Il ajoute que, selon sa propre enquête, Mirantis, l’un des principaux intégrateurs d’OpenStack, réalise 70 % de son chiffre d’affaires auprès des télécoms, preuve que la plateforme d’infrastructure Open source est fortement liée à cette activité.

« Il faut par ailleurs préciser que la 5G est bien plus logicielle que toutes les générations précédentes de réseaux mobiles, car l’enjeu pour un opérateur est désormais de déployer le plus vite possible, plutôt que d’être celui qui a trouvé la meilleure implémentation technique », indique Thierry Carrez, le responsable de l’engineering à la fondation OpenStack.

« À ce titre, Airship est très intéressant car il répond au principal défi qui est le déploiement automatisé. Dans le cas d’AT&T, par exemple, il y a l’enjeu de ne plus avoir à envoyer du personnel sur site. Avec Airship, il devient possible de décrire ce que l’on veut obtenir sur un équipement et de le déployer sous le forme d’un NFV avec la certitude qu’il tournera comme on le désire. »

Et d’expliquer que les équipements de la 5G sont d’ailleurs équipés d’une puce qui sait répondre aux communications d’Airship même quand rien n’est déjà installé dessus. « Cela fonctionne de la même façon que notre module Ironic qui sait déployer des couches OpenStack sur des serveurs physiques. On dialogue avec le firmware du matériel pour qu’il télécharge les modules qu’on lui indique », précise Thierry Carrez.

Les machines-outils, l’autre grand marché du Edge Computing

Airship n’est pas limité au secteur des télécommunications. Suse et Mirantis ont expliqué lors de ce summit s’y intéresser pour déployer automatiquement des cloud privés dans les succursales des entreprises. Dans un premier temps, l’application principale serait même de déployer des couches d’infrastructures sur les machines-outils des industriels, typiquement pour qu’une sonde puisse déclencher localement des opérations sans attendre de remonter ses données au système central.   
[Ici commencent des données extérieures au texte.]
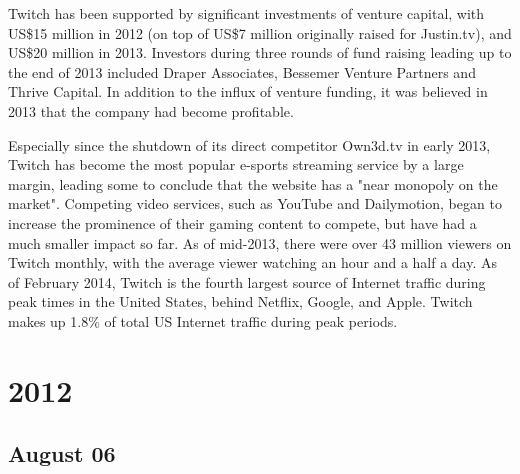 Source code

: \documentclass[11pt]{report}
\begin{document}
Twitch has been supported by significant investments of venture capital, with US\$15 million in 2012 (on top of US\$7 million originally raised for Justin.tv), and US\$20 million in 2013. Investors during three rounds of fund raising leading up to the end of 2013 included Draper Associates, Bessemer Venture Partners and Thrive Capital. In addition to the influx of venture funding, it was believed in 2013 that the company had become profitable.

Especially since the shutdown of its direct competitor Own3d.tv in early 2013, Twitch has become the most popular e-sports streaming service by a large margin, leading some to conclude that the website has a "near monopoly on the market". Competing video services, such as YouTube and Dailymotion, began to increase the prominence of their gaming content to compete, but have had a much smaller impact so far. As of mid-2013, there were over 43 million viewers on Twitch monthly, with the average viewer watching an hour and a half a day. As of February 2014, Twitch is the fourth largest source of Internet traffic during peak times in the United States, behind Netflix, Google, and Apple. Twitch makes up 1.8\% of total US Internet traffic during peak periods.

\chapter{2012}

\section{August 06}
\end{document}
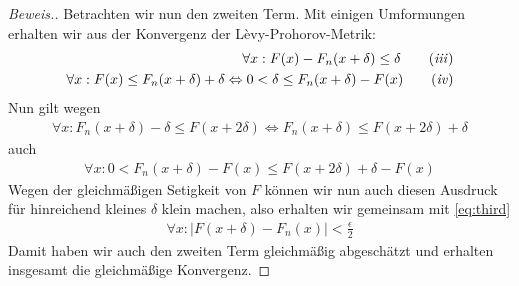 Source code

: \begin{proof}[Beweis.]
Betrachten wir nun den zweiten Term. Mit einigen Umformungen erhalten wir aus der Konvergenz der Lèvy-Prohorov-Metrik:
\begin{align*}
 \forall x: F(x) - F_n(x + \delta) \leq \delta \tag{\textit{iii}} \label{eq:third} \\
 \forall x: F(x)\leq F_n(x+\delta)+\delta\Leftrightarrow 0<\delta\leq F_n(x+\delta)-F(x)\tag{\textit{iv}} \label{eq:forth} \\
\end{align*}
Nun gilt wegen 
\begin{align*}
  \forall x: F_n(x+\delta)-\delta\leq F(x+2\delta)\Leftrightarrow F_n(x+\delta)\leq F(x+2\delta)+\delta
\end{align*}
auch
\begin{align*}
  \forall x: 0<F_n(x+\delta)-F(x)\leq F(x+2\delta)+\delta-F(x)
\end{align*}
Wegen der gleichmäßigen Setigkeit von $F$ können wir nun auch diesen Ausdruck für hinreichend kleines $\delta$ klein machen, also erhalten wir gemeinsam mit \ref{eq:third}
\begin{align*}
  \forall x:\vert F(x+\delta)-F_n(x)\vert<\frac{\epsilon}{2}
\end{align*}
Damit haben wir auch den zweiten Term gleichmäßig abgeschätzt und erhalten insgesamt die gleichmäßige Konvergenz.
\end{proof}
« Le but ultime des industriels est d’éliminer tous les câbles de données auxquels sont reliées leurs machines-outils. Parce que cela leur permettrait d’avoir des robots et des opérateurs plus mobiles. Mais pour y arriver, il faut que la machine-outil intègre un véritable datacenter, afin qu’elle communique avec son application en cloud privé à minima », décrypte Mathieu Poujol.

À ce titre, l’autre vedette de cet Open Infrastructure Summit restera la distribution StarlingX, qui consiste à installer une mini infrastructure OpenStack sur le contrôleur d’une machine-outil industrielle. Déjà fonctionnelle depuis la fin de l’année dernière, il lui reste néanmoins à s’exécuter intégralement en containers, de sorte à minimiser le poids des mises à jour fonctionnelles via la 5G. Ses développeurs prévoient d’y arriver à la rentrée, avec la publication d’une version 2.0.   

« Tout le problème, désormais, est de savoir si les containers d’OpenStack seront suffisamment légers pour tenir dans des équipements qui ont des caractéristiques informatiques minimalistes », conclut Mathieu Poujol.

Les autres projets de la fondation OpenStack liés au Edge Computing comprennent les modules Cyborg (gestion de matériels embarqués, comme ceux à base de FPGA), Glance (gestion des images systèmes), Keystone (gestion des identités) et Ironic.